Each entry is to be retyped exactly as it stands.
___
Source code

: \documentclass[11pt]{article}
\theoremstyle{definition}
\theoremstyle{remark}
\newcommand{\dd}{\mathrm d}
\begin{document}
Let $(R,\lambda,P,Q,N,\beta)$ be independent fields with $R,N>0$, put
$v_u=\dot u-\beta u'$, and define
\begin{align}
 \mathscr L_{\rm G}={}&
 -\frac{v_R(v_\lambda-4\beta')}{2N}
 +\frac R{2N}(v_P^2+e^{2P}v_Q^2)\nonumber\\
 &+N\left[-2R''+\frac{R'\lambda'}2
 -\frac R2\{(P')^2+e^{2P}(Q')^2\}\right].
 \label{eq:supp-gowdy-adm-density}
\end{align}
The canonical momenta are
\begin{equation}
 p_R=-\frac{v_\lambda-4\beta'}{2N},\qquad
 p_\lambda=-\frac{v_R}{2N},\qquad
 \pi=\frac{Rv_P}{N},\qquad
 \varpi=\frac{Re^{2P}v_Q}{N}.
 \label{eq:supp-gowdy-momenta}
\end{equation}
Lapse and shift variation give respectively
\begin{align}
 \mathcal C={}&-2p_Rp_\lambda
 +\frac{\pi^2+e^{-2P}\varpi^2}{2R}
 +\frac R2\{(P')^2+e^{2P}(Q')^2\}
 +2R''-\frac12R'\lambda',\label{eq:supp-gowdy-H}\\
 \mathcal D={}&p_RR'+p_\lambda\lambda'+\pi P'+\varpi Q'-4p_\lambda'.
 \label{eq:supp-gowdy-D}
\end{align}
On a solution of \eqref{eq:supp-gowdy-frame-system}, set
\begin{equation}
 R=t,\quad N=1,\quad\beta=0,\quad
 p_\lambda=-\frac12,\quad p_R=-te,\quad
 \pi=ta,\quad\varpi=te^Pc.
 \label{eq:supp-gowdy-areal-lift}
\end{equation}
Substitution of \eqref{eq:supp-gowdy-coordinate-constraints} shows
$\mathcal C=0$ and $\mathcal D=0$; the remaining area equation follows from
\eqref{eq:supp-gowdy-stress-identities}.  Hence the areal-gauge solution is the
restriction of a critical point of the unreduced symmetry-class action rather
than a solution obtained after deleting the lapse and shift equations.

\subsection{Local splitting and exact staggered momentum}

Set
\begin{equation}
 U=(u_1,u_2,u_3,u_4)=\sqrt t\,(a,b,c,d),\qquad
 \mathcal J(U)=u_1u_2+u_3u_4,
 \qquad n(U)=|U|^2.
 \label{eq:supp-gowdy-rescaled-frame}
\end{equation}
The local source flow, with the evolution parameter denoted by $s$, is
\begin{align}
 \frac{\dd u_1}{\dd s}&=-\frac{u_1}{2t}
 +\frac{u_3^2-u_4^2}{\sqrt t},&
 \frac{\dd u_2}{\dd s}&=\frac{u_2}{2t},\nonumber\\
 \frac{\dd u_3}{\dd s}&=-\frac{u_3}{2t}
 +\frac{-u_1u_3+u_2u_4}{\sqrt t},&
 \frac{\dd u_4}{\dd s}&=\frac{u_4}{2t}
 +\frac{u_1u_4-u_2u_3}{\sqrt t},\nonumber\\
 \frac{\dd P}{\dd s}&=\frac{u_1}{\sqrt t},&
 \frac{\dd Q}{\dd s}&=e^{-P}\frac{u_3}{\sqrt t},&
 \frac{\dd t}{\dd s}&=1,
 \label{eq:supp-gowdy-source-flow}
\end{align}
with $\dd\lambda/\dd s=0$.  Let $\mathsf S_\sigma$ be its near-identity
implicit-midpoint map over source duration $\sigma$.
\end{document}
___
**ANSWER AREA**.
Source code

: \documentclass[11pt]{article}
\theoremstyle{definition}
\theoremstyle{remark}
\newcommand{\dd}{\mathrm d}
\begin{document}
Let $(R,\lambda,P,Q,N,\beta)$ be independent fields with $R,N>0$, put
$v_u=\dot u-\beta u'$, and define
\begin{align}
 \mathscr L_{\rm G}={}&
 -\frac{v_R(v_\lambda-4\beta')}{2N}
 +\frac R{2N}(v_P^2+e^{2P}v_Q^2)\nonumber\\
 &+N\left[-2R''+\frac{R'\lambda'}2
 -\frac R2\{(P')^2+e^{2P}(Q')^2\}\right].
 \label{eq:supp-gowdy-adm-density}
\end{align}
The canonical momenta are
\begin{equation}
 p_R=-\frac{v_\lambda-4\beta'}{2N},\qquad
 p_\lambda=-\frac{v_R}{2N},\qquad
 \pi=\frac{Rv_P}{N},\qquad
 \varpi=\frac{Re^{2P}v_Q}{N}.
 \label{eq:supp-gowdy-momenta}
\end{equation}
Lapse and shift variation give respectively
\begin{align}
 \mathcal C={}&-2p_Rp_\lambda
 +\frac{\pi^2+e^{-2P}\varpi^2}{2R}
 +\frac R2\{(P')^2+e^{2P}(Q')^2\}
 +2R''-\frac12R'\lambda',\label{eq:supp-gowdy-H}\\
 \mathcal D={}&p_RR'+p_\lambda\lambda'+\pi P'+\varpi Q'-4p_\lambda'.
 \label{eq:supp-gowdy-D}
\end{align}
On a solution of \eqref{eq:supp-gowdy-frame-system}, set
\begin{equation}
 R=t,\quad N=1,\quad\beta=0,\quad
 p_\lambda=-\frac12,\quad p_R=-te,\quad
 \pi=ta,\quad\varpi=te^Pc.
 \label{eq:supp-gowdy-areal-lift}
\end{equation}
Substitution of \eqref{eq:supp-gowdy-coordinate-constraints} shows
$\mathcal C=0$ and $\mathcal D=0$; the remaining area equation follows from
\eqref{eq:supp-gowdy-stress-identities}.  Hence the areal-gauge solution is the
restriction of a critical point of the unreduced symmetry-class action rather
than a solution obtained after deleting the lapse and shift equations.

\subsection{Local splitting and exact staggered momentum}

Set
\begin{equation}
 U=(u_1,u_2,u_3,u_4)=\sqrt t\,(a,b,c,d),\qquad
 \mathcal J(U)=u_1u_2+u_3u_4,
 \qquad n(U)=|U|^2.
 \label{eq:supp-gowdy-rescaled-frame}
\end{equation}
The local source flow, with the evolution parameter denoted by $s$, is
\begin{align}
 \frac{\dd u_1}{\dd s}&=-\frac{u_1}{2t}
 +\frac{u_3^2-u_4^2}{\sqrt t},&
 \frac{\dd u_2}{\dd s}&=\frac{u_2}{2t},\nonumber\\
 \frac{\dd u_3}{\dd s}&=-\frac{u_3}{2t}
 +\frac{-u_1u_3+u_2u_4}{\sqrt t},&
 \frac{\dd u_4}{\dd s}&=\frac{u_4}{2t}
 +\frac{u_1u_4-u_2u_3}{\sqrt t},\nonumber\\
 \frac{\dd P}{\dd s}&=\frac{u_1}{\sqrt t},&
 \frac{\dd Q}{\dd s}&=e^{-P}\frac{u_3}{\sqrt t},&
 \frac{\dd t}{\dd s}&=1,
 \label{eq:supp-gowdy-source-flow}
\end{align}
with $\dd\lambda/\dd s=0$.  Let $\mathsf S_\sigma$ be its near-identity
implicit-midpoint map over source duration $\sigma$.
\end{document}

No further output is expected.